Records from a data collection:
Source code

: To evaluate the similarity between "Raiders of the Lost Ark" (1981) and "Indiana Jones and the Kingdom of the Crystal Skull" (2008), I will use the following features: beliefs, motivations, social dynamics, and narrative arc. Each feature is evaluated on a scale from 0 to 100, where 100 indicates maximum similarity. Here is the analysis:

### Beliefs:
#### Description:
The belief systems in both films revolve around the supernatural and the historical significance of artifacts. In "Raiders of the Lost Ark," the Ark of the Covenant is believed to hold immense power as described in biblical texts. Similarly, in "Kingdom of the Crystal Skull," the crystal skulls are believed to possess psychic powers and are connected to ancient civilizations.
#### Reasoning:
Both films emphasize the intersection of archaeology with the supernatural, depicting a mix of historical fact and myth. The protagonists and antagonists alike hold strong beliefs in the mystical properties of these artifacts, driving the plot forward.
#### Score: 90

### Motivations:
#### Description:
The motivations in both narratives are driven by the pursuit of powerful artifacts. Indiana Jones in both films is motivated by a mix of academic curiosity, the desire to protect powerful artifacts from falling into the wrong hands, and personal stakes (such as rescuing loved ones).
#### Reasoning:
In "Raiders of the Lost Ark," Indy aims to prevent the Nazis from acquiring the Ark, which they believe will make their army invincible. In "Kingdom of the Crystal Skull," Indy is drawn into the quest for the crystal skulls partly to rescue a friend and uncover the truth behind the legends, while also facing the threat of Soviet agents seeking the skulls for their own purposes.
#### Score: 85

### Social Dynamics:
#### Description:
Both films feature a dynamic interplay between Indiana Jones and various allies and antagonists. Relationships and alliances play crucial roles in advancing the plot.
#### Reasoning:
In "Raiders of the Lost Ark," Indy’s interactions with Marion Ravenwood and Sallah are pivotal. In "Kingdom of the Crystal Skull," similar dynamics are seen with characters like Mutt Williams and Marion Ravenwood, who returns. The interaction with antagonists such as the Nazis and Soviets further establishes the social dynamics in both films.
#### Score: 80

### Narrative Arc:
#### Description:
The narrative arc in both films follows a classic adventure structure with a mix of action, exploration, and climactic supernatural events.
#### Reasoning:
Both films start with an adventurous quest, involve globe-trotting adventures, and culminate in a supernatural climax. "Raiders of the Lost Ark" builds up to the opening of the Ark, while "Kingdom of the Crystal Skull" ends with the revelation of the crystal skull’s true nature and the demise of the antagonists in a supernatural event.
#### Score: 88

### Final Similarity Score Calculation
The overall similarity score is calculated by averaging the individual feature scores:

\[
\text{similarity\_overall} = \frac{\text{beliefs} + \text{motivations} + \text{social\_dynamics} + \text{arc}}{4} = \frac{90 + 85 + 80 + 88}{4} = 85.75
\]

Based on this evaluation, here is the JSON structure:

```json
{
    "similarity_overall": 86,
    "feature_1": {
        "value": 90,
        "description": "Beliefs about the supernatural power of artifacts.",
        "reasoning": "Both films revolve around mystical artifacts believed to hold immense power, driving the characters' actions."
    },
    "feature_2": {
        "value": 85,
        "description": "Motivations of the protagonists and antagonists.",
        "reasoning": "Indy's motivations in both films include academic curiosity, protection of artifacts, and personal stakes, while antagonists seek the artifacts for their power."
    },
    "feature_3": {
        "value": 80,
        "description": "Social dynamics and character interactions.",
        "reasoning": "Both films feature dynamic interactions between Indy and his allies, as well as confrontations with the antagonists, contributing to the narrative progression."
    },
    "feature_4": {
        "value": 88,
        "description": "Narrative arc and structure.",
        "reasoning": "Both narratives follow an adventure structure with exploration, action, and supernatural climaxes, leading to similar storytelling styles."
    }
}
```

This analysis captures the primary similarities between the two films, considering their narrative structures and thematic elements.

▶ WORK TO COMPLETE: Search the data for the string "curiosity" and copy every line where it appears.

▶ TASK RESULT:
The motivations in both narratives are driven by the pursuit of powerful artifacts. Indiana Jones in both films is motivated by a mix of academic curiosity, the desire to protect powerful artifacts from falling into the wrong hands, and personal stakes (such as rescuing loved ones).
        "reasoning": "Indy's motivations in both films include academic curiosity, protection of artifacts, and personal stakes, while antagonists seek the artifacts for their power."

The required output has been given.